--- RECORDED INFORMATION ---

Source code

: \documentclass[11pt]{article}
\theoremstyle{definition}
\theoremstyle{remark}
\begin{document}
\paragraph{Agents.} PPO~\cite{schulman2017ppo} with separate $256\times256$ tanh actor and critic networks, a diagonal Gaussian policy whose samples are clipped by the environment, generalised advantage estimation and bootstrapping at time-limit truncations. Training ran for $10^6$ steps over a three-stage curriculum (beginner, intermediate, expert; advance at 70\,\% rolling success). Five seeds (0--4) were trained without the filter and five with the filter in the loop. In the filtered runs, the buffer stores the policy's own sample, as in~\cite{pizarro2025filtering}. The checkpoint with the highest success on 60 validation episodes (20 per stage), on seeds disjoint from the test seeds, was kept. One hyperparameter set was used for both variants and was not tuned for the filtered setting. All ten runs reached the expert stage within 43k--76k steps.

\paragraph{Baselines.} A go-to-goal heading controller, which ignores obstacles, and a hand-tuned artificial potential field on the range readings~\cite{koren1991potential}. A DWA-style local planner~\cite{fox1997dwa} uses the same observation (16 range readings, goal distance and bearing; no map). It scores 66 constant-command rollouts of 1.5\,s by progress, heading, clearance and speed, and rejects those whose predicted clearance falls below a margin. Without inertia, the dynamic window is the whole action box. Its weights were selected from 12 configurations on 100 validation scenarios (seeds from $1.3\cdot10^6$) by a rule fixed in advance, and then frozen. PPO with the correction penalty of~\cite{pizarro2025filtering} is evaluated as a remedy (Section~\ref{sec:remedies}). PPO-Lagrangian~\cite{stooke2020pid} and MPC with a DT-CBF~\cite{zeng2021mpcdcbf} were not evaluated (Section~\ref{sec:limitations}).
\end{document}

---
--- RECORDED INFORMATION ---

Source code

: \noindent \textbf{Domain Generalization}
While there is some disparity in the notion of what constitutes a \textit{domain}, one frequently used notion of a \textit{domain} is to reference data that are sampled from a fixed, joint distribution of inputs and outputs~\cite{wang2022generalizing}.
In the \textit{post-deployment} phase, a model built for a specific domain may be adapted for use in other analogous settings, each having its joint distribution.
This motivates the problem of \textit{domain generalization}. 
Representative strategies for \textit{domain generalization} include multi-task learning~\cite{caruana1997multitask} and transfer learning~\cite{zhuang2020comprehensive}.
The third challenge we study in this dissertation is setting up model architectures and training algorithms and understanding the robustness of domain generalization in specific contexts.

---
--- RECORDED INFORMATION ---

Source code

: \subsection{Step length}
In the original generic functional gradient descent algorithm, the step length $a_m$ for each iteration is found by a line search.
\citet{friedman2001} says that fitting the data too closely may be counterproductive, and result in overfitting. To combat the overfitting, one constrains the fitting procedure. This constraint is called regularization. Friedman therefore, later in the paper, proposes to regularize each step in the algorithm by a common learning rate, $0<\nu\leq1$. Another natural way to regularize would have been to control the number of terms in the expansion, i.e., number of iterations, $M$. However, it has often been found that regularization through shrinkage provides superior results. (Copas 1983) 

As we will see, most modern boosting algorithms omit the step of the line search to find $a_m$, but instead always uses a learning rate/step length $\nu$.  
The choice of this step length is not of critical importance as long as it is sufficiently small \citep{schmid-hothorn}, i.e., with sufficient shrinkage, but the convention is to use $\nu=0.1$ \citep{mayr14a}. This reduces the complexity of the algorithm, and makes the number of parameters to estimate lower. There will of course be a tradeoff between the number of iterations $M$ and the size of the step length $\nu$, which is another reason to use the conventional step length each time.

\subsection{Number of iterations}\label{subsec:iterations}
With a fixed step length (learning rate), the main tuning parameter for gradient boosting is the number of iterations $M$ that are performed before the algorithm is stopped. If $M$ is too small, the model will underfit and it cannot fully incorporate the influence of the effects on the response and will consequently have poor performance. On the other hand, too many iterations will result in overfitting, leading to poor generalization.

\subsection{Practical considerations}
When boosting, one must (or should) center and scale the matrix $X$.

---

* [WHAT YOU SHOULD DO]: Among the lines above, count those that hold the word "data" and give only the count.

* [WRITTEN RESPONSE]: 2